An 18-month long remodel turned a darkly askew, run-of-the-mill beach house into a luminous, museum-quality home that celebrates the Pacific Ocean that crashes at its feet.

Reflections in Glass

Crossing the threshold of Jim and Diane Kahan’s Malibu home is a little like stepping onto a boat. From the entryway landing, you face a wall of glass stretching across the entire back of the house and offering up the shifting Pacific with such immediacy you can practically feel the spray of the waves. 

While knockout homes with jaw-dropping views are plentiful in Malibu, the Kahan home takes “beach house” to a whole new level. Squeaky-clean lines, shimmering, abundant light, judicious use of color and art come together in a luminous, sophisticated design that accentuates the ocean’s presence in every room.
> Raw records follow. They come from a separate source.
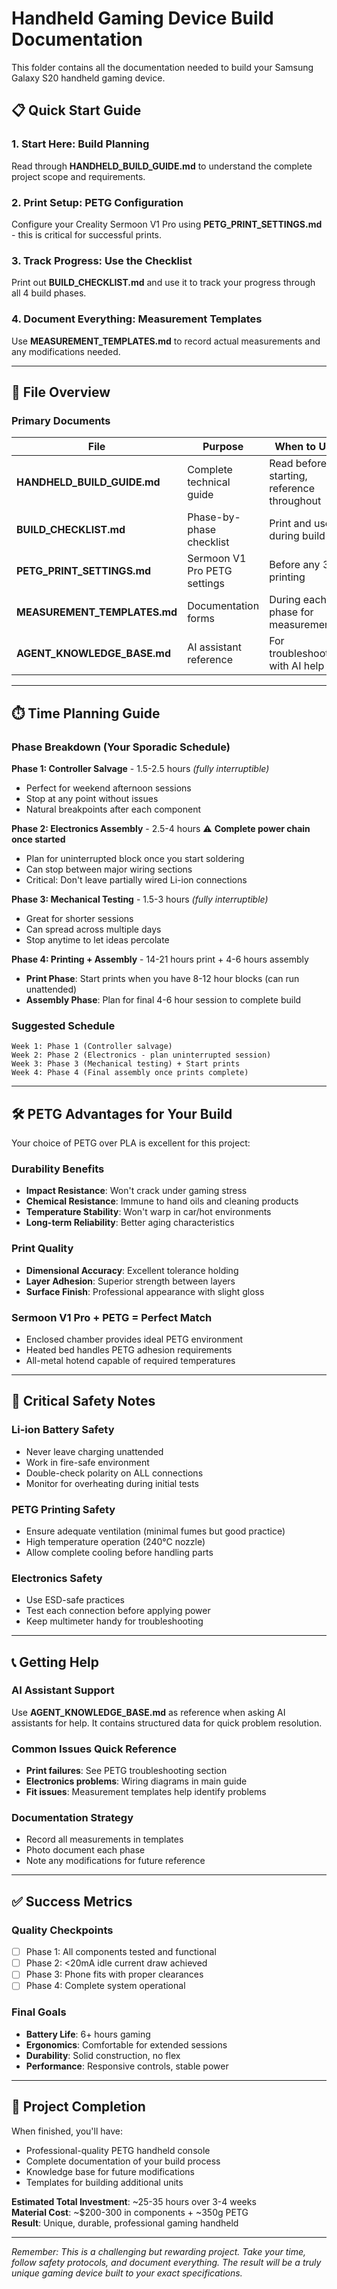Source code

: # Handheld Gaming Device Build Documentation

This folder contains all the documentation needed to build your Samsung Galaxy S20 handheld gaming device.

## 📋 Quick Start Guide

### 1. **Start Here**: Build Planning
Read through **HANDHELD_BUILD_GUIDE.md** to understand the complete project scope and requirements.

### 2. **Print Setup**: PETG Configuration  
Configure your Creality Sermoon V1 Pro using **PETG_PRINT_SETTINGS.md** - this is critical for successful prints.

### 3. **Track Progress**: Use the Checklist
Print out **BUILD_CHECKLIST.md** and use it to track your progress through all 4 build phases.

### 4. **Document Everything**: Measurement Templates
Use **MEASUREMENT_TEMPLATES.md** to record actual measurements and any modifications needed.

---

## 📁 File Overview

### Primary Documents
| File | Purpose | When to Use |
|------|---------|-------------|
| **HANDHELD_BUILD_GUIDE.md** | Complete technical guide | Read before starting, reference throughout |
| **BUILD_CHECKLIST.md** | Phase-by-phase checklist | Print and use during build |
| **PETG_PRINT_SETTINGS.md** | Sermoon V1 Pro PETG settings | Before any 3D printing |
| **MEASUREMENT_TEMPLATES.md** | Documentation forms | During each phase for measurements |
| **AGENT_KNOWLEDGE_BASE.md** | AI assistant reference | For troubleshooting with AI help |

---

## ⏱️ Time Planning Guide

### Phase Breakdown (Your Sporadic Schedule)
**Phase 1: Controller Salvage** - 1.5-2.5 hours *(fully interruptible)*
- Perfect for weekend afternoon sessions
- Stop at any point without issues
- Natural breakpoints after each component

**Phase 2: Electronics Assembly** - 2.5-4 hours ⚠️ **Complete power chain once started**
- Plan for uninterrupted block once you start soldering
- Can stop between major wiring sections
- Critical: Don't leave partially wired Li-ion connections

**Phase 3: Mechanical Testing** - 1.5-3 hours *(fully interruptible)*
- Great for shorter sessions
- Can spread across multiple days
- Stop anytime to let ideas percolate

**Phase 4: Printing + Assembly** - 14-21 hours print + 4-6 hours assembly
- **Print Phase**: Start prints when you have 8-12 hour blocks (can run unattended)
- **Assembly Phase**: Plan for final 4-6 hour session to complete build

### Suggested Schedule
```
Week 1: Phase 1 (Controller salvage)
Week 2: Phase 2 (Electronics - plan uninterrupted session)
Week 3: Phase 3 (Mechanical testing) + Start prints
Week 4: Phase 4 (Final assembly once prints complete)
```

---

## 🛠️ PETG Advantages for Your Build

Your choice of PETG over PLA is excellent for this project:

### Durability Benefits
- **Impact Resistance**: Won't crack under gaming stress
- **Chemical Resistance**: Immune to hand oils and cleaning products
- **Temperature Stability**: Won't warp in car/hot environments
- **Long-term Reliability**: Better aging characteristics

### Print Quality
- **Dimensional Accuracy**: Excellent tolerance holding
- **Layer Adhesion**: Superior strength between layers
- **Surface Finish**: Professional appearance with slight gloss

### Sermoon V1 Pro + PETG = Perfect Match
- Enclosed chamber provides ideal PETG environment
- Heated bed handles PETG adhesion requirements
- All-metal hotend capable of required temperatures

---

## 🚨 Critical Safety Notes

### Li-ion Battery Safety
- Never leave charging unattended
- Work in fire-safe environment
- Double-check polarity on ALL connections
- Monitor for overheating during initial tests

### PETG Printing Safety
- Ensure adequate ventilation (minimal fumes but good practice)
- High temperature operation (240°C nozzle)
- Allow complete cooling before handling parts

### Electronics Safety
- Use ESD-safe practices
- Test each connection before applying power
- Keep multimeter handy for troubleshooting

---

## 📞 Getting Help

### AI Assistant Support
Use **AGENT_KNOWLEDGE_BASE.md** as reference when asking AI assistants for help. It contains structured data for quick problem resolution.

### Common Issues Quick Reference
- **Print failures**: See PETG troubleshooting section
- **Electronics problems**: Wiring diagrams in main guide
- **Fit issues**: Measurement templates help identify problems

### Documentation Strategy
- Record all measurements in templates
- Photo document each phase
- Note any modifications for future reference

---

## ✅ Success Metrics

### Quality Checkpoints
- [ ] Phase 1: All components tested and functional
- [ ] Phase 2: <20mA idle current draw achieved
- [ ] Phase 3: Phone fits with proper clearances
- [ ] Phase 4: Complete system operational

### Final Goals
- **Battery Life**: 6+ hours gaming
- **Ergonomics**: Comfortable for extended sessions  
- **Durability**: Solid construction, no flex
- **Performance**: Responsive controls, stable power

---

## 🎯 Project Completion

When finished, you'll have:
- Professional-quality PETG handheld console
- Complete documentation of your build process
- Knowledge base for future modifications
- Templates for building additional units

**Estimated Total Investment**: ~25-35 hours over 3-4 weeks  
**Material Cost**: ~$200-300 in components + ~350g PETG  
**Result**: Unique, durable, professional gaming handheld

---

*Remember: This is a challenging but rewarding project. Take your time, follow safety protocols, and document everything. The result will be a truly unique gaming device built to your exact specifications.*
“We wanted the design to be simple so that nothing took away from the water,” said Diane. 

The project required an 18-month remodel of a four-year-old, 5,500-square-foot house the couple purchased eight years ago on one of their regular visits from their hometown of San Antonio, Texas. For four years, they enjoyed their ocean retreat on vacations. But when Jim retired, they knew they wanted to spend more time at the house and so decided to make it their own. 

Interior designer Jamie Bush of Jamie Bush & Co, Los Angeles, and architect Ron Goldman of Goldman, Firth & Rossi Architects, were instrumental in helping the Kahans reconfigure the original house: Walls were removed, windows opened up, chopped-up spaces and semi-dark rooms were replaced with a wide-open floor plan and gleaming white walls. Numerous pieces of art glass, which the Kahans collect, were selected to play off the ocean’s blue, green and turquoise hues. Paintings were chosen in this vein as well. Two by Carolyn Cole hang on either end of the downstairs living space — one green and one blue — and seem almost to speak to one another.

“It was a major remodel, a gut remodel, pretty much down to the studs and the reframing,” said Bush, who holds a master’s in architecture and practiced the craft for five years before turning full time to interior design. “I’m basically an overqualified interior decorator,” he joked. 

“He got the vision,” said Jim Kahan, “He got what [Diane] liked: white, neutral, ocean, glass.” It’s a look that, ironically, found it’s beginning in the white circular-striped glass bowl they purchased for the powder-room sink. Crisp, reflective and fun, it established a tone that extends throughout the house … even into the guest bathrooms, which have small, clear-glass tiling on the walls, but in each bathroom, they’re a different shape. “They have a reflective glistening quality, like the ocean,” said Bush. 

How to fill the giant volume of space rising from the entryway to the skylight above the circular stairwell was a nagging problem Diane struggled with. In Design Within Reach she happened upon playful white fiberglass lighting balls that appear woven. Ranging in sizes, each hangs at a different level. “They’re really like gossamer, they almost disappear, but at night, they cause these shadows,” Bush said.

From the time they started dating, the Kahans have been drawn to the water. Whenever they were on vacation, Jim would want a room with an ocean view, but Diane never wanted to splurge. Today, most mornings of their lives, they awaken to an ocean view better than any hotel could offer … their very own.